WHAT TO WORK ON: List, from the lines below, each one with "Authentication" in it.

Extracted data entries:
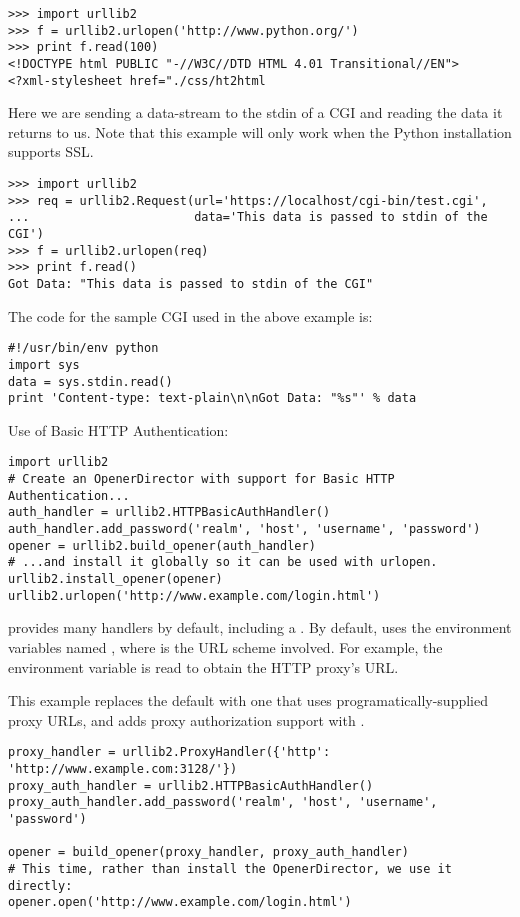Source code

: \begin{verbatim}
>>> import urllib2
>>> f = urllib2.urlopen('http://www.python.org/')
>>> print f.read(100)
<!DOCTYPE html PUBLIC "-//W3C//DTD HTML 4.01 Transitional//EN">
<?xml-stylesheet href="./css/ht2html
\end{verbatim}

Here we are sending a data-stream to the stdin of a CGI and reading
the data it returns to us. Note that this example will only work when the
Python installation supports SSL.

\begin{verbatim}
>>> import urllib2
>>> req = urllib2.Request(url='https://localhost/cgi-bin/test.cgi',
...                       data='This data is passed to stdin of the CGI')
>>> f = urllib2.urlopen(req)
>>> print f.read()
Got Data: "This data is passed to stdin of the CGI"
\end{verbatim}

The code for the sample CGI used in the above example is:

\begin{verbatim}
#!/usr/bin/env python
import sys
data = sys.stdin.read()
print 'Content-type: text-plain\n\nGot Data: "%s"' % data
\end{verbatim}


Use of Basic HTTP Authentication:

\begin{verbatim}
import urllib2
# Create an OpenerDirector with support for Basic HTTP Authentication...
auth_handler = urllib2.HTTPBasicAuthHandler()
auth_handler.add_password('realm', 'host', 'username', 'password')
opener = urllib2.build_opener(auth_handler)
# ...and install it globally so it can be used with urlopen.
urllib2.install_opener(opener)
urllib2.urlopen('http://www.example.com/login.html')
\end{verbatim}

 provides many handlers by default, including a
.  By default,  uses the
environment variables named , where 
is the URL scheme involved.  For example, the 
environment variable is read to obtain the HTTP proxy's URL.

This example replaces the default  with one that uses
programatically-supplied proxy URLs, and adds proxy authorization support
with .

\begin{verbatim}
proxy_handler = urllib2.ProxyHandler({'http': 'http://www.example.com:3128/'})
proxy_auth_handler = urllib2.HTTPBasicAuthHandler()
proxy_auth_handler.add_password('realm', 'host', 'username', 'password')

opener = build_opener(proxy_handler, proxy_auth_handler)
# This time, rather than install the OpenerDirector, we use it directly:
opener.open('http://www.example.com/login.html')
\end{verbatim}


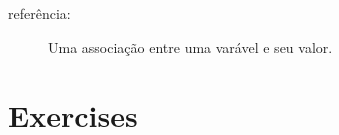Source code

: \begin{description}
\item[referência:] Uma associação entre uma varável e seu valor.












\end{description}


\section{Exercises}

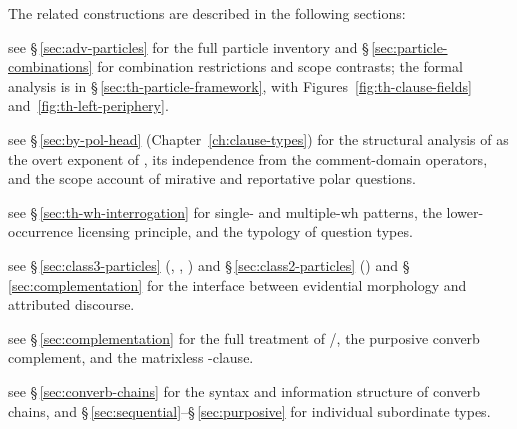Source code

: The related constructions are described in the following sections:

\begin{description}[leftmargin=2em, labelwidth=!, labelindent=0em]
\item[\upshape Left-periphery structure (§\,\ref{sec:th-left-periphery}):] see
	§\,\ref{sec:adv-particles} for the full particle inventory and
	§\,\ref{sec:particle-combinations} for combination restrictions and
	scope contrasts; the formal analysis is in
	§\,\ref{sec:th-particle-framework}, with Figures~\ref{fig:th-clause-fields}
	and~\ref{fig:th-left-periphery}.
\item[\upshape Polar questions (§\,\ref{sec:th-polar-questions}):] see
	§\,\ref{sec:by-pol-head} (Chapter~\ref{ch:clause-types}) for the
	structural analysis of  as the overt exponent of
	, its independence from the
	comment-domain operators, and the scope account of mirative and
	reportative polar questions.
\item[\upshape \textit{Wh}-interrogation (§\,\ref{sec:th-wh-interrogation}):] see
	§\,\ref{sec:th-wh-interrogation} for single- and multiple-wh patterns, the
	lower-occurrence licensing principle, and the typology of question types.
\item[\upshape Evidential particles (§\,\ref{sec:class3-particles}):] see
	§\,\ref{sec:class3-particles} (, , )
	and §\,\ref{sec:class2-particles} () and §\,\ref{sec:complementation} for the interface between
	evidential morphology and attributed discourse.
\item[\upshape Complementation (§\,\ref{sec:complementation}):] see
	§\,\ref{sec:complementation} for the full treatment of /,
	the purposive converb complement, and the matrixless -clause.
\item[\upshape Head-finality and subordination (§\,\ref{sec:th-subord-headfinal}):] see
	§\,\ref{sec:converb-chains} for the syntax and information structure of
	converb chains, and §\,\ref{sec:sequential}--§\,\ref{sec:purposive} for
	individual subordinate types.
\end{description}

EXERCISE RESULT:
Use of Basic HTTP Authentication:
# Create an OpenerDirector with support for Basic HTTP Authentication...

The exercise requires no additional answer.